* _WORK TO BE COMPLETED_
Repeat, word for word, all the data that follows, and exclude the pictures.

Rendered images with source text

+++

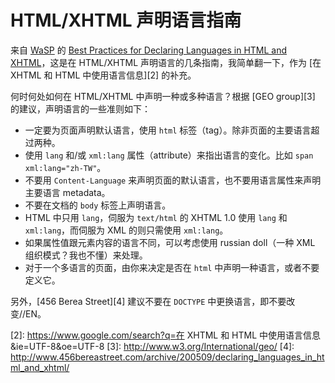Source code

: # HTML/XHTML 声明语言指南

来自 [WaSP][0] 的 [Best Practices for Declaring Languages in HTML and XHTML][1]，这是在 HTML/XHTML 声明语言的几条指南，我简单翻一下，作为 [在 XHTML 和 HTML 中使用语言信息][2] 的补充。

何时何处如何在 HTML/XHTML 中声明一种或多种语言？根据 [GEO group][3] 的建议，声明语言的一些准则如下：

- 一定要为页面声明默认语言，使用 `html` 标签（tag）。除非页面的主要语言超过两种。
- 使用 `lang` 和/或 `xml:lang` 属性（attribute）来指出语言的变化。比如 `span xml:lang="zh-TW"`。
- 不要用 `Content-Language` 来声明页面的默认语言，也不要用语言属性来声明主要语言 metadata。
- 不要在文档的 `body` 标签上声明语言。
- HTML 中只用 `lang`，伺服为 `text/html` 的 XHTML 1.0 使用 `lang` 和 `xml:lang`，而伺服为 XML 的则只需使用 `xml:lang`。
- 如果属性值跟元素内容的语言不同，可以考虑使用 russian doll（一种 XML 组织模式？我也不懂）来处理。
- 对于一个多语言的页面，由你来决定是否在 `html` 中声明一种语言，或者不要定义它。

另外，[456 Berea Street][4] 建议不要在 `DOCTYPE` 中更换语言，即不要改变//EN。

[0]: http://www.webstandards.org/
[1]: http://www.webstandards.org/buzz/archive/2005_09.html#a000558

[2]: https://www.google.com/search?q=在 XHTML 和 HTML 中使用语言信息&ie=UTF-8&oe=UTF-8
[3]: http://www.w3.org/International/geo/
[4]: http://www.456bereastreet.com/archive/200509/declaring_languages_in_html_and_xhtml/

+++

* _ANSWER BOX_
Source code

: # HTML/XHTML 声明语言指南

来自 [WaSP][0] 的 [Best Practices for Declaring Languages in HTML and XHTML][1]，这是在 HTML/XHTML 声明语言的几条指南，我简单翻一下，作为 [在 XHTML 和 HTML 中使用语言信息][2] 的补充。

何时何处如何在 HTML/XHTML 中声明一种或多种语言？根据 [GEO group][3] 的建议，声明语言的一些准则如下：

- 一定要为页面声明默认语言，使用 `html` 标签（tag）。除非页面的主要语言超过两种。
- 使用 `lang` 和/或 `xml:lang` 属性（attribute）来指出语言的变化。比如 `span xml:lang="zh-TW"`。
- 不要用 `Content-Language` 来声明页面的默认语言，也不要用语言属性来声明主要语言 metadata。
- 不要在文档的 `body` 标签上声明语言。
- HTML 中只用 `lang`，伺服为 `text/html` 的 XHTML 1.0 使用 `lang` 和 `xml:lang`，而伺服为 XML 的则只需使用 `xml:lang`。
- 如果属性值跟元素内容的语言不同，可以考虑使用 russian doll（一种 XML 组织模式？我也不懂）来处理。
- 对于一个多语言的页面，由你来决定是否在 `html` 中声明一种语言，或者不要定义它。

另外，[456 Berea Street][4] 建议不要在 `DOCTYPE` 中更换语言，即不要改变//EN。

[0]: http://www.webstandards.org/
[1]: http://www.webstandards.org/buzz/archive/2005_09.html#a000558

[2]: https://www.google.com/search?q=在 XHTML 和 HTML 中使用语言信息&ie=UTF-8&oe=UTF-8
[3]: http://www.w3.org/International/geo/
[4]: http://www.456bereastreet.com/archive/200509/declaring_languages_in_html_and_xhtml/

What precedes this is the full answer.